Не вешайте, не срамите меня. Как же мне висеть? Я старая женщина. Дайте мне пулю, одну только пулечку, молю вас, умоляю!..

Не дали. Тогда она быстренько стала на пенечек, перекрестилась.

— Не трогайте, недолюдки. Не прикасайтесь к моей шее… Сама надела.

— Дети!.. — и отделилась от земли.

Долго лежал Василь на снегу под грушей. Никто не слышал ни стонов его, ни жалоб, ни скрежета зубов. Под утро, когда от мороза окаменело его сердце и грозный орудийный гул возвестил зорю, Василь притих, словно уснув от огромной усталости. Потом, поднявшись с земли, он поцеловал холодную материнскую руку.

— Прощайте, мамо… Всю свою доброту и кротость, что подарили вы мне, и оставлю с вами возле груши, мамо.

Потом он подошел к пожарищу, поднял горсть пепла и завернул в платочек.

— Вот это, мамо, я заберу с собой, чтоб не уставали ни ноги, ни руки, ни сердце.

Проходили дорогой на запад боевые отряды.

— Боец Стони!

— Иду!

— Что за женщина висит?

— Мать.

— Мать?

— Мать, товарищи, родная моя мать…

— Рота, сто-о-ой! Шайки долой! Вперед, ма-а-арш!

Перед нею проходило войско без шапок. Величали дети материнство, направляясь в бой. Гремели орудия. Солнце снега червонило. От пушечного грома осыпало иней, и сверкающие снежинки падали с груши на материнские раскрытые очи. Кто ж не поклонится неумирающей красоте Марии Стоянихи, матери, что просила милостыню для детей чужих? Смотрите, вот она висит перед нами, возносится над родной, замерзшей землей. Руки ее маленькие и нежные, с длинными красивыми пальцами, те самые трудовые руки, что так много сотворили хлеба, и пряжи, и семян, протянулись ладонями чуть вперед.
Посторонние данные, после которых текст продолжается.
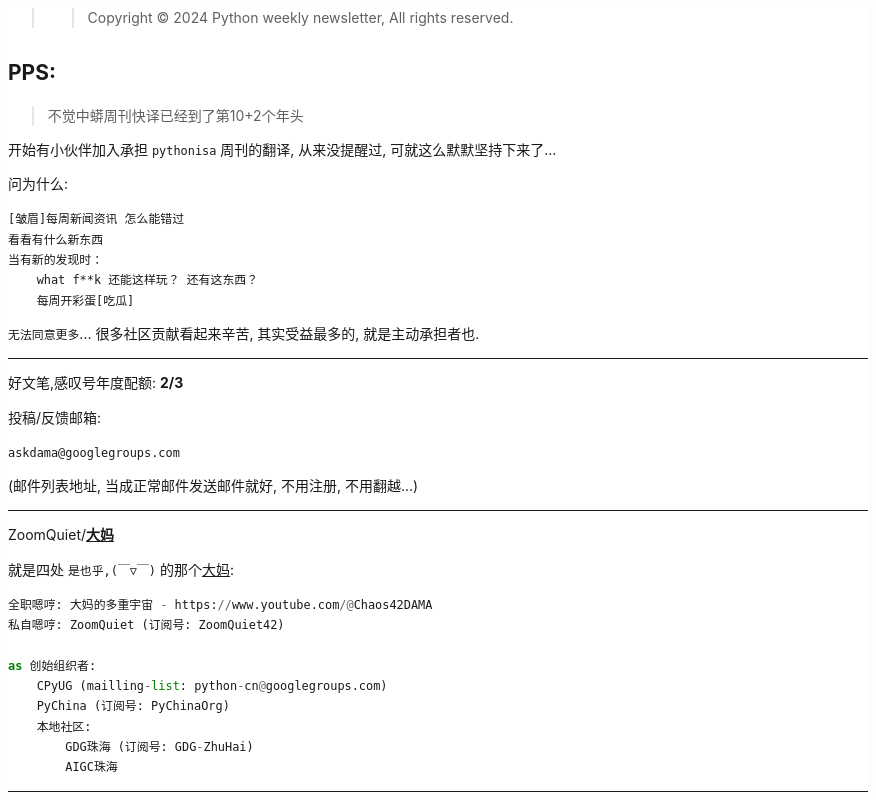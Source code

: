 >> Copyright © 2024 Python weekly newsletter, All rights reserved.
    
## PPS:
> 不觉中蟒周刊快译已经到了第10+2个年头

开始有小伙伴加入承担 `pythonisa` 周刊的翻译,
从来没提醒过, 可就这么默默坚持下来了...

问为什么:

    [皱眉]每周新闻资讯 怎么能错过 
    看看有什么新东西 
    当有新的发现时：
        what f**k 还能这样玩？ 还有这东西？
        每周开彩蛋[吃瓜]

`无法同意更多`...
很多社区贡献看起来辛苦,
其实受益最多的,
就是主动承担者也.

-------------

好文笔,感叹号年度配额: **2/3**

投稿/反馈邮箱:

    askdama@googlegroups.com

(邮件列表地址, 
当成正常邮件发送邮件就好, 不用注册, 不用翻越...)


-------------

ZoomQuiet/**[大妈](https://mp.weixin.qq.com/s/N5TuRRbF599D4Q90XdDA7g)**

就是四处 `是也乎,(￣▽￣)` 的那个[大妈](https://mp.weixin.qq.com/s/N5TuRRbF599D4Q90XdDA7g):



```python
全职嗯哼: 大妈的多重宇宙 - https://www.youtube.com/@Chaos42DAMA
私自嗯哼: ZoomQuiet (订阅号: ZoomQuiet42)

as 创始组织者:
    CPyUG (mailling-list: python-cn@googlegroups.com)
    PyChina (订阅号: PyChinaOrg)
    本地社区: 
        GDG珠海 (订阅号: GDG-ZhuHai)
        AIGC珠海 

```

-------------



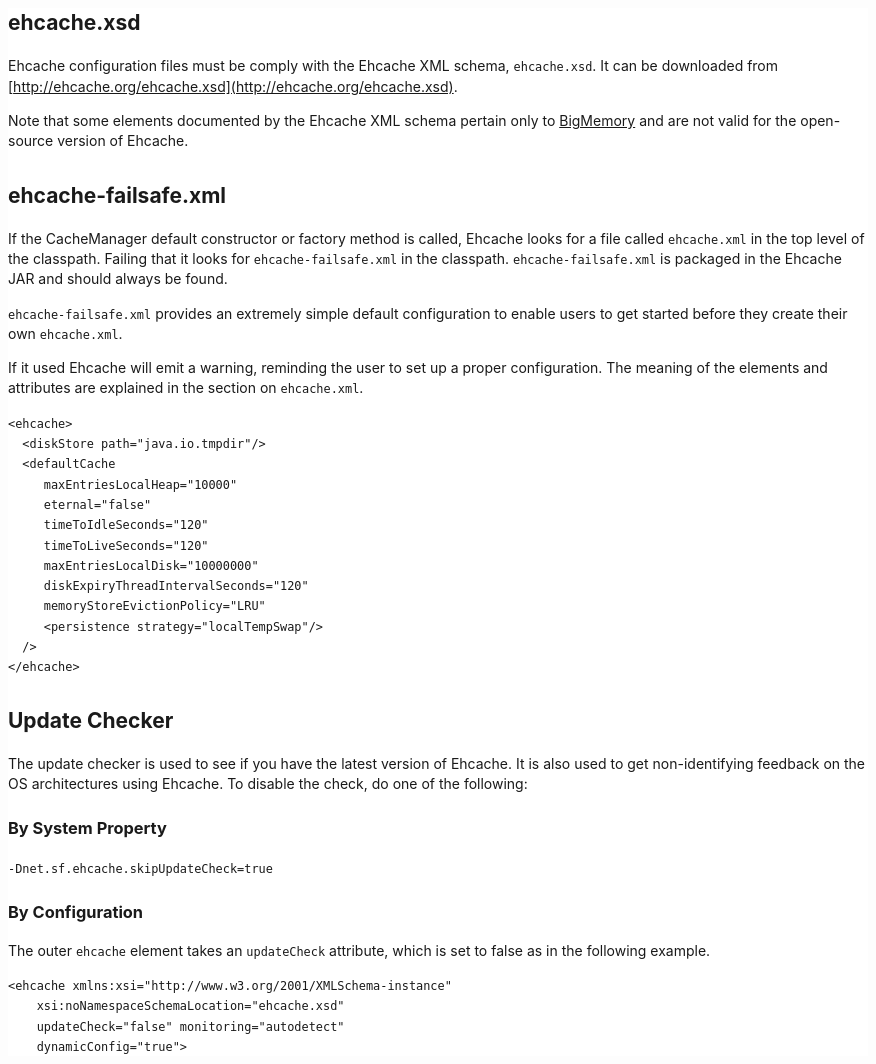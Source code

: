## ehcache.xsd
Ehcache configuration files must be comply with the Ehcache XML schema, `ehcache.xsd`.
It can be downloaded from [http://ehcache.org/ehcache.xsd](http://ehcache.org/ehcache.xsd).

Note that some elements documented by the Ehcache XML schema pertain only to [BigMemory](http://terracotta.org/products) and are not valid for the open-source version of Ehcache.

## ehcache-failsafe.xml
If the CacheManager default constructor or factory method is called, Ehcache looks for a
  file called `ehcache.xml` in the top level of the classpath. Failing that it looks for
  `ehcache-failsafe.xml` in the classpath. `ehcache-failsafe.xml` is packaged in the Ehcache JAR
  and should always be found.

`ehcache-failsafe.xml` provides an extremely simple default configuration to enable users to
get started before they create their own `ehcache.xml`.

If it used Ehcache will emit a warning, reminding the user to set up a proper configuration.
The meaning of the elements and attributes are explained in the section on `ehcache.xml`.

    <ehcache>
      <diskStore path="java.io.tmpdir"/>
      <defaultCache
         maxEntriesLocalHeap="10000"
         eternal="false"
         timeToIdleSeconds="120"
         timeToLiveSeconds="120"
         maxEntriesLocalDisk="10000000"
         diskExpiryThreadIntervalSeconds="120"
         memoryStoreEvictionPolicy="LRU"
         <persistence strategy="localTempSwap"/>
      />
    </ehcache>

## Update Checker

The update checker is used to see if you have the latest version of Ehcache. It is also used
to get non-identifying feedback on the OS architectures using Ehcache.
To disable the check, do one of the following:

### By System Property

    -Dnet.sf.ehcache.skipUpdateCheck=true

### By Configuration

The outer `ehcache` element takes an `updateCheck` attribute, which is set to false as in the
following example.

    <ehcache xmlns:xsi="http://www.w3.org/2001/XMLSchema-instance"
        xsi:noNamespaceSchemaLocation="ehcache.xsd"
        updateCheck="false" monitoring="autodetect"
        dynamicConfig="true">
— Нет уже, деточки, ничего. Все отдала, будьте счастливы!

Вся ее маленькая фигурка словно летела в холодной синеве, и седая голова ее, склонившаяся набок, касалась предвесенних туч. Вечная слава вашему имени, мамо Мария! Не было у вас дорогих одеяний, не душились вы парижскими духами, а душились полынью да коноплей. Не было ни шелков, ни кованых сундуков с медными замками, чтоб бежать на восток страха ради.

Не разъезжали вы по свету, по заграницам. Вам было некогда. Вы, как пчелка, были заняты и от росы до росы носили мод в советский улей, пока не отняли у вас жизнь фашистские изверги. Но заграница еще приедет к вам, приедет поглядеть на вашу печь под небом, на сухую гвоздику от дурного глаза в печурке, на памятник ваш. Весь мир поклонится вашей красоте, дорогая наша мать, славянка — украинка дорогая.

Были вы коммунисткой или нет? Был ли у вас партийный билет? Наверное, не было. Но зерно, посеянное великим сеятелем Лениным, взошло и выросло в сердце вашем.

Пусть же знает весь мир, как висели вы, мамо, на старой груше за други своя в украинском кровавом селе на Украине кровавой.